Regardless of whether or not we call the kind of authentic confidence, we are attempting to aim at "self-esteem" or "self-respect" is irrelevant. What is important, is that this self-esteem or respect is real, and not just pretend. If we simply butter ourselves up or allow ourselves to be buttered up by others, and if we also allow ourselves to believe that this is where our sense of self-worth exists, then we are likely to end up like the teens in Twenge's book above: with an outward show of confidence and assertiveness which is actually just a mask for how miserable we are.
For example, It is quite possible that the distinction between acting confidently and acting feebly is not the simple two-sided matter that we considered in the first place.

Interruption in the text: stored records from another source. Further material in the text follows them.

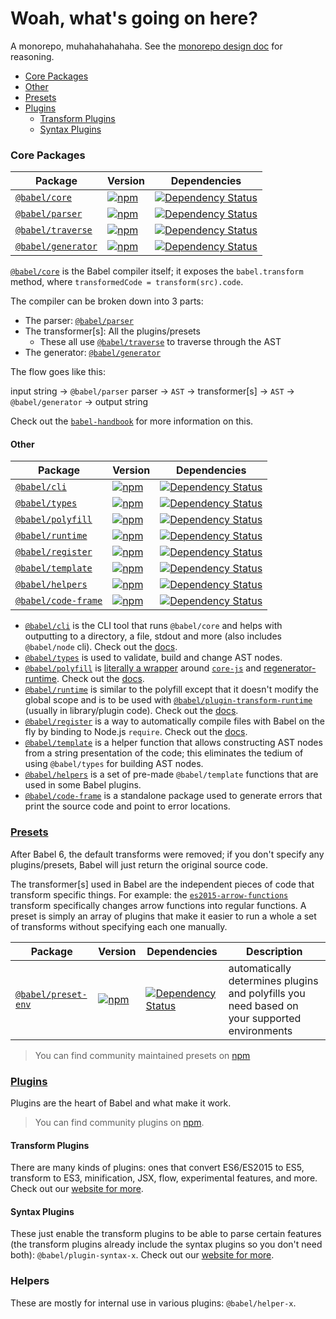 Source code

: # Woah, what's going on here?

A monorepo, muhahahahahaha. See the [monorepo design doc](/doc/design/monorepo.md) for reasoning.

- [Core Packages](#core-packages)
- [Other](#other)
- [Presets](#presets)
- [Plugins](#plugins)
  - [Transform Plugins](#transform-plugins)
  - [Syntax Plugins](#syntax-plugins)

### Core Packages

| Package | Version | Dependencies |
|--------|-------|------------|
| [`@babel/core`](/packages/babel-core) | [![npm](https://img.shields.io/npm/v/@babel/core.svg?maxAge=2592000)](https://www.npmjs.com/package/@babel/core) | [![Dependency Status](https://david-dm.org/babel/babel.svg?path=packages/babel-core)](https://david-dm.org/babel/babel?path=packages/babel-core) |
| [`@babel/parser`](/packages/babel-parser) | [![npm](https://img.shields.io/npm/v/@babel/parser.svg?maxAge=2592000)](https://www.npmjs.com/package/@babel/parser) | [![Dependency Status](https://david-dm.org/babel/babel.svg?path=packages/babel-parser)](https://david-dm.org/babel/babel?path=packages/babel-parser) |
| [`@babel/traverse`](/packages/babel-traverse) | [![npm](https://img.shields.io/npm/v/@babel/traverse.svg?maxAge=2592000)](https://www.npmjs.com/package/@babel/traverse) | [![Dependency Status](https://david-dm.org/babel/babel.svg?path=packages/babel-traverse)](https://david-dm.org/babel/babel?path=packages/babel-traverse) |
| [`@babel/generator`](/packages/babel-generator) | [![npm](https://img.shields.io/npm/v/@babel/generator.svg?maxAge=2592000)](https://www.npmjs.com/package/@babel/generator) | [![Dependency Status](https://david-dm.org/babel/babel.svg?path=packages/babel-generator)](https://david-dm.org/babel/babel?path=packages/babel-generator) |

[`@babel/core`](/packages/babel-core) is the Babel compiler itself; it exposes the `babel.transform` method, where `transformedCode = transform(src).code`.

The compiler can be broken down into 3 parts:
- The parser: [`@babel/parser`](/packages/babel-parser)
- The transformer[s]: All the plugins/presets
  - These all use [`@babel/traverse`](/packages/babel-traverse) to traverse through the AST
- The generator: [`@babel/generator`](/packages/babel-generator)

The flow goes like this:

input string -> `@babel/parser` parser -> `AST` -> transformer[s] -> `AST` -> `@babel/generator` -> output string

Check out the [`babel-handbook`](https://github.com/thejameskyle/babel-handbook/blob/master/translations/en/plugin-handbook.md#introduction) for more information on this.

#### Other

| Package | Version | Dependencies |
|--------|-------|------------|
| [`@babel/cli`](/packages/babel-cli) | [![npm](https://img.shields.io/npm/v/@babel/cli.svg?maxAge=2592000)](https://www.npmjs.com/package/@babel/cli) | [![Dependency Status](https://david-dm.org/babel/babel.svg?path=packages/babel-cli)](https://david-dm.org/babel/babel?path=packages/babel-cli) |
| [`@babel/types`](/packages/babel-types) | [![npm](https://img.shields.io/npm/v/@babel/types.svg?maxAge=2592000)](https://www.npmjs.com/package/@babel/types) | [![Dependency Status](https://david-dm.org/babel/babel.svg?path=packages/babel-types)](https://david-dm.org/babel/babel?path=packages/babel-types) |
| [`@babel/polyfill`](/packages/babel-polyfill) | [![npm](https://img.shields.io/npm/v/@babel/polyfill.svg?maxAge=2592000)](https://www.npmjs.com/package/@babel/polyfill) | [![Dependency Status](https://david-dm.org/babel/babel.svg?path=packages/babel-polyfill)](https://david-dm.org/babel/babel?path=packages/babel-polyfill) |
| [`@babel/runtime`](/packages/babel-runtime) | [![npm](https://img.shields.io/npm/v/@babel/runtime.svg?maxAge=2592000)](https://www.npmjs.com/package/@babel/runtime) | [![Dependency Status](https://david-dm.org/babel/babel.svg?path=packages/babel-runtime)](https://david-dm.org/babel/babel?path=packages/babel-runtime) |
| [`@babel/register`](/packages/babel-register) | [![npm](https://img.shields.io/npm/v/@babel/register.svg?maxAge=2592000)](https://www.npmjs.com/package/@babel/register) | [![Dependency Status](https://david-dm.org/babel/babel.svg?path=packages/babel-register)](https://david-dm.org/babel/babel?path=packages/babel-register) |
| [`@babel/template`](/packages/babel-template) | [![npm](https://img.shields.io/npm/v/@babel/template.svg?maxAge=2592000)](https://www.npmjs.com/package/@babel/template) | [![Dependency Status](https://david-dm.org/babel/babel.svg?path=packages/babel-template)](https://david-dm.org/babel/babel?path=packages/babel-template) |
| [`@babel/helpers`](/packages/babel-helpers) | [![npm](https://img.shields.io/npm/v/@babel/helpers.svg?maxAge=2592000)](https://www.npmjs.com/package/@babel/helpers) | [![Dependency Status](https://david-dm.org/babel/babel.svg?path=packages/babel-helpers)](https://david-dm.org/babel/babel?path=packages/babel-helpers) |
| [`@babel/code-frame`](/packages/babel-code-frame) | [![npm](https://img.shields.io/npm/v/@babel/code-frame.svg?maxAge=2592000)](https://www.npmjs.com/package/@babel/code-frame) | [![Dependency Status](https://david-dm.org/babel/babel.svg?path=packages/babel-code-frame)](https://david-dm.org/babel/babel?path=packages/babel-code-frame) |

- [`@babel/cli`](/packages/babel-cli) is the CLI tool that runs `@babel/core` and helps with outputting to a directory, a file, stdout and more (also includes `@babel/node` cli). Check out the [docs](https://babeljs.io/docs/usage/cli/).
- [`@babel/types`](/packages/babel-types) is used to validate, build and change AST nodes.
- [`@babel/polyfill`](/packages/babel-polyfill) is [literally a wrapper](/packages/babel-polyfill/src/index.js) around [`core-js`](https://github.com/zloirock/core-js) and [regenerator-runtime](https://github.com/facebook/regenerator/tree/master/packages/regenerator-runtime). Check out the [docs](https://babeljs.io/docs/usage/polyfill/).
- [`@babel/runtime`](/packages/babel-runtime) is similar to the polyfill except that it doesn't modify the global scope and is to be used with [`@babel/plugin-transform-runtime`](/packages/babel-plugin-transform-runtime) (usually in library/plugin code). Check out the [docs](https://babeljs.io/docs/plugins/transform-runtime/).
- [`@babel/register`](/packages/babel-register) is a way to automatically compile files with Babel on the fly by binding to Node.js `require`. Check out the [docs](http://babeljs.io/docs/usage/require/).
- [`@babel/template`](/packages/babel-template) is a helper function that allows constructing AST nodes from a string presentation of the code; this eliminates the tedium of using `@babel/types` for building AST nodes.
- [`@babel/helpers`](/packages/babel-helpers) is a set of pre-made `@babel/template` functions that are used in some Babel plugins.
- [`@babel/code-frame`](/packages/babel-code-frame) is a standalone package used to generate errors that print the source code and point to error locations.

### [Presets](http://babeljs.io/docs/plugins/#presets)

After Babel 6, the default transforms were removed; if you don't specify any plugins/presets, Babel will just return the original source code.

The transformer[s] used in Babel are the independent pieces of code that transform specific things. For example: the [`es2015-arrow-functions`](/packages/babel-plugin-transform-arrow-functions) transform specifically changes arrow functions into regular functions. A preset is simply an array of plugins that make it easier to run a whole a set of transforms without specifying each one manually.

| Package | Version | Dependencies | Description |
|--------|-------|------------|---|
| [`@babel/preset-env`](/packages/babel-preset-env) | [![npm](https://img.shields.io/npm/v/@babel/preset-env.svg?maxAge=2592000)](https://www.npmjs.com/package/@babel/preset-env) | [![Dependency Status](https://david-dm.org/babel/babel/status.svg?path=packages/babel-preset-env)](https://david-dm.org/babel/babel?path=packages/babel-preset-env) | automatically determines plugins and polyfills you need based on your supported environments |

> You can find community maintained presets on [npm](https://www.npmjs.com/search?q=babel-preset)

### [Plugins](http://babeljs.io/docs/plugins)

Plugins are the heart of Babel and what make it work.

> You can find community plugins on [npm](https://www.npmjs.com/search?q=babel-plugin).

#### Transform Plugins

There are many kinds of plugins: ones that convert ES6/ES2015 to ES5, transform to ES3, minification, JSX, flow, experimental features, and more. Check out our [website for more](http://babeljs.io/docs/plugins/#transform-plugins).

#### Syntax Plugins

These just enable the transform plugins to be able to parse certain features (the transform plugins already include the syntax plugins so you don't need both): `@babel/plugin-syntax-x`. Check out our [website for more](http://babeljs.io/docs/plugins/#syntax-plugins).

### Helpers

These are mostly for internal use in various plugins: `@babel/helper-x`.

It is possible that, when we shrink from a situation, retreating into ourselves, we might still be able to affect the kind of false confidence and self-esteem to convince others that we are not in this enfeebled state, shrunk into ourselves. The simple fact is, though, that even if we can convince other people that we are not acting in the feeble, random, and misdirected way that springs from retreating into oneself, this doesn't mean we have the kind of self-respect or authentic self-esteem we want; it just means we are able to convince others that we have it.
4.) Don't simply pretend you have self-esteem.
It is one thing to simply say, "you have to really have self-esteem, and not just pretend", and another thing to really find that true self-esteem. In other words, it's all well and good to say "find a way to truly respect yourself", but how do I really do it?! This is fair criticism; but, I think it is important to better define what we are talking about. We want to make sure that, when we are talking about how we can have a better sense of self-esteem, or how we can escape a state of shot confidence, that we are not just talking about making it seem, to others, or even to ourselves, that we have a better sense of self-esteem (which is exactly what most self-help writers talk about); we want to talk about how we can actually have it.
So, now that we've established what we don't want to do (namely, simply pretend that we have self-esteem) we can talk more about what we do want to do. For starters, I recommend taking a page from the book of experience. There are certain times when you will simply have a good day - something that is unavoidable even for someone who has lingered long in the state of shot confidence. You will simply, for no reason that you can explain, feel great, confident, not inadequate, and will be able to involve yourself in things without retreating into yourself.
5.) Go with the flow.
This being the case, that you will sometimes just have a great day like this for seemingly no reason, should, first of all, be enough evidence that your state of shot confidence is not permanent, and is not a part of who you are. Secondly, it may be a way for you to "get in" to this way of being without explicitly putting a "self-esteem technique" into effect. If you find yourself in that situation, just roll with it, just let it happen, and try to keep it going!
The key to the whole thing may very well be to forget oneself completely: just think, when you are having that good day where everything just works, or when you are at your very best, are you thinking of yourself? Or, are you thinking about how others are perceiving you? Not at all, you are simply caught up in the joy of the moment itself. In this case, the best advice I can give is to forget yourself and simply attend to the situation.